La transcriptómica espacial 3D, desarrollada por Pyxa (Stellaromics), supone un avance sin precedentes en las ciencias ómicas. A diferencia de las plataformas de genómica espacial convencionales, esta tecnología preserva la organización tridimensional del tejido, permitiendo estudiar células en el lugar exacto que ocupan dentro del órgano y cómo esa posición condiciona su comportamiento.
Gracias a esta tercera dimensión, los investigadores podrán acceder a información hasta ahora inaccesible sobre procesos clave como la activación génica, la generación de ARN y la traducción de proteínas, abriendo la puerta a una comprensión más precisa de la biología de las enfermedades.
La plataforma permitirá analizar tejidos hasta 20 veces más gruesos que los utilizados en tecnologías previas, procedentes de tumores primarios, metástasis o tejido sano. El primer proyecto, ya en marcha, se centra en cáncer colorrectal, uno de los tumores más frecuentes y agresivos a nivel mundial.

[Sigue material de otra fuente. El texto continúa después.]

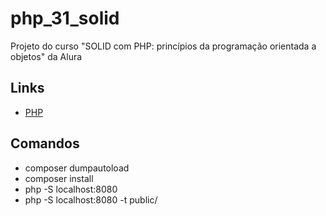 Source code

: # php_31_solid

Projeto do curso "SOLID com PHP: princípios da programação orientada a objetos" da Alura

## Links

- [PHP](https://www.php.net/)

## Comandos

- composer dumpautoload
- composer install
- php -S localhost:8080
- php -S localhost:8080 -t public/
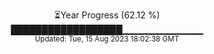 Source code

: <p align="center">
⏳Year Progress (62.12 %) <br>
██████████████████▁▁▁▁▁▁▁▁▁▁▁▁ <br>
<sub>Updated: Tue, 15 Aug 2023 18:02:38 GMT</sub>
</p>

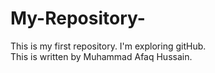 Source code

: # My-Repository-
This is my first repository. I'm exploring gitHub.<br>
This is written by Muhammad Afaq Hussain.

La Dra. Anna Pascual Reguant, líder del equipo de Genómica Espacial del CNAG, destaca el potencial transformador de esta tecnología: “Vamos a ser testigos privilegiados de los mecanismos que hay detrás de la progresión de las enfermedades, viendo por primera vez en tres dimensiones procesos como la activación de los genes y la traducción de esa información en proteínas”.
Además de estudios de transcriptómica espacial, la plataforma permitirá realizar análisis de translatómica espacial, construyendo mapas de ribosomas para observar cómo las instrucciones celulares se convierten en proteínas.
El objetivo es avanzar hacia una comprensión más completa del origen y evolución de enfermedades como el cáncer, los trastornos inmunitarios o las enfermedades inflamatorias crónicas. La información generada permitirá identificar nuevos biomarcadores, mejorar la estratificación de pacientes y contribuir al diseño de terapias más efectivas y personalizadas.
Con esta incorporación, España refuerza su posición en la vanguardia internacional de la genómica espacial, poniendo estas capacidades de última generación al servicio de hospitales y centros de investigación del territorio.
La puesta en marcha del equipo, con una inversión cercana a 500.000 euros, ha sido posible gracias a los fondos europeos Next Generation, en el marco del Plan de Recuperación, Transformación y Resiliencia (PRTR).